● **Listed entries**
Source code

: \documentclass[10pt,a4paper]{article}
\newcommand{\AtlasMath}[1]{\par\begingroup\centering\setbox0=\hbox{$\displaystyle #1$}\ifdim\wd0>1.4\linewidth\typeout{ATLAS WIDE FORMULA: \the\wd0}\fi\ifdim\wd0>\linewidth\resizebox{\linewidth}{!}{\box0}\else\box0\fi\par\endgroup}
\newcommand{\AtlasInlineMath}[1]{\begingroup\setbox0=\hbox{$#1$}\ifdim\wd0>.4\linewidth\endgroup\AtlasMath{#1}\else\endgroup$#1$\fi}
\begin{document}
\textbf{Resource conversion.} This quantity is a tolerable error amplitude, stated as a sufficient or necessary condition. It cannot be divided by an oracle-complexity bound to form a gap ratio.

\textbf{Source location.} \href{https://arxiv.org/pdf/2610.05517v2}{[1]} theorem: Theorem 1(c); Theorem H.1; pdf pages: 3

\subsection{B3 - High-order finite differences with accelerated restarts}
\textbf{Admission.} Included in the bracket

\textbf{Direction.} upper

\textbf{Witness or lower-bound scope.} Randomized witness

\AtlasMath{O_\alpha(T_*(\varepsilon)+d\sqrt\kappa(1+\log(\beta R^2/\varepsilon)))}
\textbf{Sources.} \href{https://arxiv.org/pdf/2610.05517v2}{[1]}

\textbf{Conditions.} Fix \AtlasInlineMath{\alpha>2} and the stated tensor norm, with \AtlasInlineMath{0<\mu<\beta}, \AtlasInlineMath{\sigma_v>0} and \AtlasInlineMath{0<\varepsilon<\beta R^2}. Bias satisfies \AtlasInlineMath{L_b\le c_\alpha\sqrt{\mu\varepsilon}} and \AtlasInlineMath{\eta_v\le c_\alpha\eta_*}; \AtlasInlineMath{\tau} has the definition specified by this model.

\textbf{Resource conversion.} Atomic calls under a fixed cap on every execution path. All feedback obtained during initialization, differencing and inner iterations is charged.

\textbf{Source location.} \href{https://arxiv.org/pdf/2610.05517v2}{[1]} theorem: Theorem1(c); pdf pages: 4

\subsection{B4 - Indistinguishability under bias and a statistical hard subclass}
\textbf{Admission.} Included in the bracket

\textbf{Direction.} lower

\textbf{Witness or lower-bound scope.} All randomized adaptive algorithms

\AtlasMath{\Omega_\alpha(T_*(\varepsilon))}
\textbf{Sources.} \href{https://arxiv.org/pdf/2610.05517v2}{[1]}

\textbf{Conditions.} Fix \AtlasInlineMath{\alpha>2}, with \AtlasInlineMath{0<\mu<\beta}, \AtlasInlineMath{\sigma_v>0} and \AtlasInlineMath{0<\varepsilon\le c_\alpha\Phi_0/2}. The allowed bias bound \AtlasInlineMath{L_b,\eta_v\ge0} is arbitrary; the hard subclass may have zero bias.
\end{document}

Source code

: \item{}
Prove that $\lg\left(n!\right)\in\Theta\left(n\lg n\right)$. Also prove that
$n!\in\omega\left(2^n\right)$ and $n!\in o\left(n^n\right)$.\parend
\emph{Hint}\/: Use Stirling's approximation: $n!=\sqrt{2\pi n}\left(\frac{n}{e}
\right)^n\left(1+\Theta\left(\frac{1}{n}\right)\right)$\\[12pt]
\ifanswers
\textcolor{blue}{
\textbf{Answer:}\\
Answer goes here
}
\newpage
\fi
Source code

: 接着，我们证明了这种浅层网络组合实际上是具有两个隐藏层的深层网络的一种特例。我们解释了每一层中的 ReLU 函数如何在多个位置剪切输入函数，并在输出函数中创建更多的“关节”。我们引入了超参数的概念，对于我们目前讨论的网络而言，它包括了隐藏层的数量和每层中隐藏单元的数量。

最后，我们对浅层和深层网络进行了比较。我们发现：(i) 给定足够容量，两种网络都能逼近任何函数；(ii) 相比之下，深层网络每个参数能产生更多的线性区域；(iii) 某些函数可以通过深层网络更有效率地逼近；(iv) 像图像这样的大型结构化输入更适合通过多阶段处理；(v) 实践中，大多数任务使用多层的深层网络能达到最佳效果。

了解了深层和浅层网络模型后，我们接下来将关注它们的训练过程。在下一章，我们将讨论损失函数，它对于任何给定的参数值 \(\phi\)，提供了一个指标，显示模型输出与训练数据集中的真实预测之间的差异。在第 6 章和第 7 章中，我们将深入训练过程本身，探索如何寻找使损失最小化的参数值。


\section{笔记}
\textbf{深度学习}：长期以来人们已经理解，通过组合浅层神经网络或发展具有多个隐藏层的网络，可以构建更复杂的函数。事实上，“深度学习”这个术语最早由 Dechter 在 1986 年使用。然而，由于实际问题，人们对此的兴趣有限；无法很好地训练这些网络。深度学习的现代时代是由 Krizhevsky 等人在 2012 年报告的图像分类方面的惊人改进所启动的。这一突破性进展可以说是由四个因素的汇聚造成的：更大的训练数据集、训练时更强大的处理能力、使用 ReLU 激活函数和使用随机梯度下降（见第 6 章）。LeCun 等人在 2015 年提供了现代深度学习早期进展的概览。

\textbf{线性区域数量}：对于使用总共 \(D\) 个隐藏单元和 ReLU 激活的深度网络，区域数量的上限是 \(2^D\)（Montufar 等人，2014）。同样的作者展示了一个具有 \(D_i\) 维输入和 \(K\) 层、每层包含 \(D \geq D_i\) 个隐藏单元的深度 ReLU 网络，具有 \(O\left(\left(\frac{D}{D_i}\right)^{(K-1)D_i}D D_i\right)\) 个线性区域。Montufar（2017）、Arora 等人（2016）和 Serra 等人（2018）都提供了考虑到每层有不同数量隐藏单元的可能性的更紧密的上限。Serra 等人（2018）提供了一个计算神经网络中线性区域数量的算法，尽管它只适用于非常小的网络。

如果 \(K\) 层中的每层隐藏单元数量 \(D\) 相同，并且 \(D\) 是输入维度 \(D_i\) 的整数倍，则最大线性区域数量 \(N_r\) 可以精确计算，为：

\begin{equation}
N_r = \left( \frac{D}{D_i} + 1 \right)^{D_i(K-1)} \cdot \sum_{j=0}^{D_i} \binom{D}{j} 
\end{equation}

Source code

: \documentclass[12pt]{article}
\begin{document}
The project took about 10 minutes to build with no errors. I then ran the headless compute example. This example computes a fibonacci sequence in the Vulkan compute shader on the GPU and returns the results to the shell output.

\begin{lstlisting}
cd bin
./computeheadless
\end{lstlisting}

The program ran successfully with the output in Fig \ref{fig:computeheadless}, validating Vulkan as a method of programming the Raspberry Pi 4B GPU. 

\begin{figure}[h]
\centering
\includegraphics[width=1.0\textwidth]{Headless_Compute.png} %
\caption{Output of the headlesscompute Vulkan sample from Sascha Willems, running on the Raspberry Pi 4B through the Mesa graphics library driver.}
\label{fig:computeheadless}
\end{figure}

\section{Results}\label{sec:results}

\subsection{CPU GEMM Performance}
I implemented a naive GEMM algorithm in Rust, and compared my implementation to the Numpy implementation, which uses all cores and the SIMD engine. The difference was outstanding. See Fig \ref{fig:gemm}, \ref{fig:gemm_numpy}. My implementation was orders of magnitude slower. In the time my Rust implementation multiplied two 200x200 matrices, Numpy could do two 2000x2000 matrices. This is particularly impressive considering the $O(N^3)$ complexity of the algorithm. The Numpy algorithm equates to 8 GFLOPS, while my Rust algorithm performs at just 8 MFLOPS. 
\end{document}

● **Problem**
All of the entries above need to be printed again exactly.

● **Answer for this exercise**
Source code

: \documentclass[10pt,a4paper]{article}
\newcommand{\AtlasMath}[1]{\par\begingroup\centering\setbox0=\hbox{$\displaystyle #1$}\ifdim\wd0>1.4\linewidth\typeout{ATLAS WIDE FORMULA: \the\wd0}\fi\ifdim\wd0>\linewidth\resizebox{\linewidth}{!}{\box0}\else\box0\fi\par\endgroup}
\newcommand{\AtlasInlineMath}[1]{\begingroup\setbox0=\hbox{$#1$}\ifdim\wd0>.4\linewidth\endgroup\AtlasMath{#1}\else\endgroup$#1$\fi}
\begin{document}
\textbf{Resource conversion.} This quantity is a tolerable error amplitude, stated as a sufficient or necessary condition. It cannot be divided by an oracle-complexity bound to form a gap ratio.

\textbf{Source location.} \href{https://arxiv.org/pdf/2610.05517v2}{[1]} theorem: Theorem 1(c); Theorem H.1; pdf pages: 3

\subsection{B3 - High-order finite differences with accelerated restarts}
\textbf{Admission.} Included in the bracket

\textbf{Direction.} upper

\textbf{Witness or lower-bound scope.} Randomized witness

\AtlasMath{O_\alpha(T_*(\varepsilon)+d\sqrt\kappa(1+\log(\beta R^2/\varepsilon)))}
\textbf{Sources.} \href{https://arxiv.org/pdf/2610.05517v2}{[1]}

\textbf{Conditions.} Fix \AtlasInlineMath{\alpha>2} and the stated tensor norm, with \AtlasInlineMath{0<\mu<\beta}, \AtlasInlineMath{\sigma_v>0} and \AtlasInlineMath{0<\varepsilon<\beta R^2}. Bias satisfies \AtlasInlineMath{L_b\le c_\alpha\sqrt{\mu\varepsilon}} and \AtlasInlineMath{\eta_v\le c_\alpha\eta_*}; \AtlasInlineMath{\tau} has the definition specified by this model.

\textbf{Resource conversion.} Atomic calls under a fixed cap on every execution path. All feedback obtained during initialization, differencing and inner iterations is charged.

\textbf{Source location.} \href{https://arxiv.org/pdf/2610.05517v2}{[1]} theorem: Theorem1(c); pdf pages: 4

\subsection{B4 - Indistinguishability under bias and a statistical hard subclass}
\textbf{Admission.} Included in the bracket

\textbf{Direction.} lower

\textbf{Witness or lower-bound scope.} All randomized adaptive algorithms

\AtlasMath{\Omega_\alpha(T_*(\varepsilon))}
\textbf{Sources.} \href{https://arxiv.org/pdf/2610.05517v2}{[1]}

\textbf{Conditions.} Fix \AtlasInlineMath{\alpha>2}, with \AtlasInlineMath{0<\mu<\beta}, \AtlasInlineMath{\sigma_v>0} and \AtlasInlineMath{0<\varepsilon\le c_\alpha\Phi_0/2}. The allowed bias bound \AtlasInlineMath{L_b,\eta_v\ge0} is arbitrary; the hard subclass may have zero bias.
\end{document}

Source code

: \item{}
Prove that $\lg\left(n!\right)\in\Theta\left(n\lg n\right)$. Also prove that
$n!\in\omega\left(2^n\right)$ and $n!\in o\left(n^n\right)$.\parend
\emph{Hint}\/: Use Stirling's approximation: $n!=\sqrt{2\pi n}\left(\frac{n}{e}
\right)^n\left(1+\Theta\left(\frac{1}{n}\right)\right)$\\[12pt]
\ifanswers
\textcolor{blue}{
\textbf{Answer:}\\
Answer goes here
}
\newpage
\fi
Source code

: 接着，我们证明了这种浅层网络组合实际上是具有两个隐藏层的深层网络的一种特例。我们解释了每一层中的 ReLU 函数如何在多个位置剪切输入函数，并在输出函数中创建更多的“关节”。我们引入了超参数的概念，对于我们目前讨论的网络而言，它包括了隐藏层的数量和每层中隐藏单元的数量。

最后，我们对浅层和深层网络进行了比较。我们发现：(i) 给定足够容量，两种网络都能逼近任何函数；(ii) 相比之下，深层网络每个参数能产生更多的线性区域；(iii) 某些函数可以通过深层网络更有效率地逼近；(iv) 像图像这样的大型结构化输入更适合通过多阶段处理；(v) 实践中，大多数任务使用多层的深层网络能达到最佳效果。

了解了深层和浅层网络模型后，我们接下来将关注它们的训练过程。在下一章，我们将讨论损失函数，它对于任何给定的参数值 \(\phi\)，提供了一个指标，显示模型输出与训练数据集中的真实预测之间的差异。在第 6 章和第 7 章中，我们将深入训练过程本身，探索如何寻找使损失最小化的参数值。


\section{笔记}
\textbf{深度学习}：长期以来人们已经理解，通过组合浅层神经网络或发展具有多个隐藏层的网络，可以构建更复杂的函数。事实上，“深度学习”这个术语最早由 Dechter 在 1986 年使用。然而，由于实际问题，人们对此的兴趣有限；无法很好地训练这些网络。深度学习的现代时代是由 Krizhevsky 等人在 2012 年报告的图像分类方面的惊人改进所启动的。这一突破性进展可以说是由四个因素的汇聚造成的：更大的训练数据集、训练时更强大的处理能力、使用 ReLU 激活函数和使用随机梯度下降（见第 6 章）。LeCun 等人在 2015 年提供了现代深度学习早期进展的概览。

\textbf{线性区域数量}：对于使用总共 \(D\) 个隐藏单元和 ReLU 激活的深度网络，区域数量的上限是 \(2^D\)（Montufar 等人，2014）。同样的作者展示了一个具有 \(D_i\) 维输入和 \(K\) 层、每层包含 \(D \geq D_i\) 个隐藏单元的深度 ReLU 网络，具有 \(O\left(\left(\frac{D}{D_i}\right)^{(K-1)D_i}D D_i\right)\) 个线性区域。Montufar（2017）、Arora 等人（2016）和 Serra 等人（2018）都提供了考虑到每层有不同数量隐藏单元的可能性的更紧密的上限。Serra 等人（2018）提供了一个计算神经网络中线性区域数量的算法，尽管它只适用于非常小的网络。

如果 \(K\) 层中的每层隐藏单元数量 \(D\) 相同，并且 \(D\) 是输入维度 \(D_i\) 的整数倍，则最大线性区域数量 \(N_r\) 可以精确计算，为：

\begin{equation}
N_r = \left( \frac{D}{D_i} + 1 \right)^{D_i(K-1)} \cdot \sum_{j=0}^{D_i} \binom{D}{j} 
\end{equation}

Source code

: \documentclass[12pt]{article}
\begin{document}
The project took about 10 minutes to build with no errors. I then ran the headless compute example. This example computes a fibonacci sequence in the Vulkan compute shader on the GPU and returns the results to the shell output.

\begin{lstlisting}
cd bin
./computeheadless
\end{lstlisting}

The program ran successfully with the output in Fig \ref{fig:computeheadless}, validating Vulkan as a method of programming the Raspberry Pi 4B GPU. 

\begin{figure}[h]
\centering
\includegraphics[width=1.0\textwidth]{Headless_Compute.png} %
\caption{Output of the headlesscompute Vulkan sample from Sascha Willems, running on the Raspberry Pi 4B through the Mesa graphics library driver.}
\label{fig:computeheadless}
\end{figure}

\section{Results}\label{sec:results}

\subsection{CPU GEMM Performance}
I implemented a naive GEMM algorithm in Rust, and compared my implementation to the Numpy implementation, which uses all cores and the SIMD engine. The difference was outstanding. See Fig \ref{fig:gemm}, \ref{fig:gemm_numpy}. My implementation was orders of magnitude slower. In the time my Rust implementation multiplied two 200x200 matrices, Numpy could do two 2000x2000 matrices. This is particularly impressive considering the $O(N^3)$ complexity of the algorithm. The Numpy algorithm equates to 8 GFLOPS, while my Rust algorithm performs at just 8 MFLOPS. 
\end{document}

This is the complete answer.